The data:
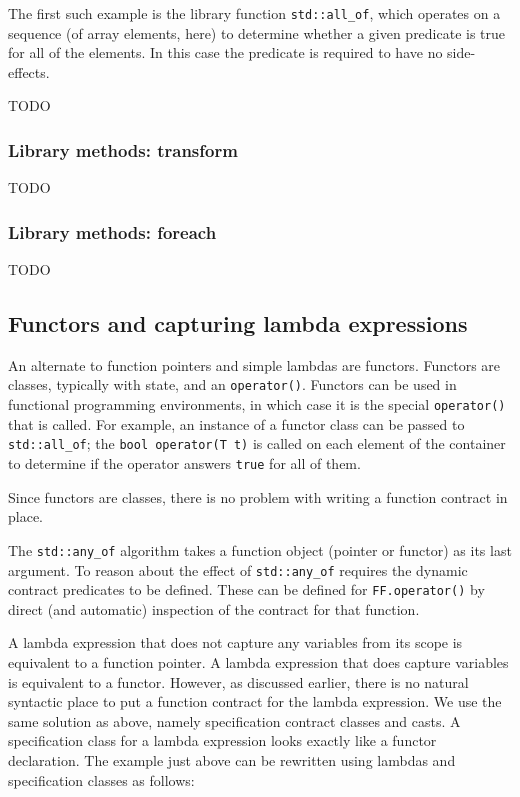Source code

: {The first such example is the library function \lstinline|std::all_of|,
which operates on a sequence (of array elements, here) to determine
whether a given predicate is true for all of the elements. In this
case the predicate is required to have no side-effects.

TODO

\subsubsection{Library methods: transform}

TODO

\subsubsection{Library methods: foreach}

TODO

\subsection{Functors and capturing lambda expressions}
\label{sec:functors}

An alternate to function pointers and simple lambdas are functors. Functors are classes, typically with state, and an
\lstinline|operator()|. Functors can be used in functional programming environments, in which case it is the special 
\lstinline|operator()| that is called. For example, an instance of a functor class can be passed to 
\lstinline|std::all_of|; the \lstinline|bool operator(T t)| is called on each element of the container to determine if
the operator answers \lstinline|true| for all of them.

Since functors are classes, there is no problem with writing a function contract in place.



The \lstinline|std::any_of| algorithm takes a function object (pointer or functor) as its last argument. To reason about
the effect of \lstinline|std::any_of| requires the dynamic contract predicates to be defined. These can be defined for 
\lstinline|FF.operator()| by direct (and automatic) inspection of the contract for that function.

A lambda expression that does not capture any variables from its scope is equivalent to a function pointer.
A lambda expression
that does capture variables is equivalent to a functor. 
However, as discussed earlier, there is no natural syntactic place to
put a function contract for the lambda expression. We use the same solution as above, namely specification contract classes and casts.
A specification class for a lambda expression looks exactly like a functor declaration. 
The example just above can be rewritten using lambdas and specification classes as follows:

}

Directions:
Your answer should be the lines of the listing above between the line holding "first such example" and the line holding "whether a given", inclusive, restated word for word and alone.

Finished task:
: {The first such example is the library function \lstinline|std::all_of|,
which operates on a sequence (of array elements, here) to determine
whether a given predicate is true for all of the elements. In this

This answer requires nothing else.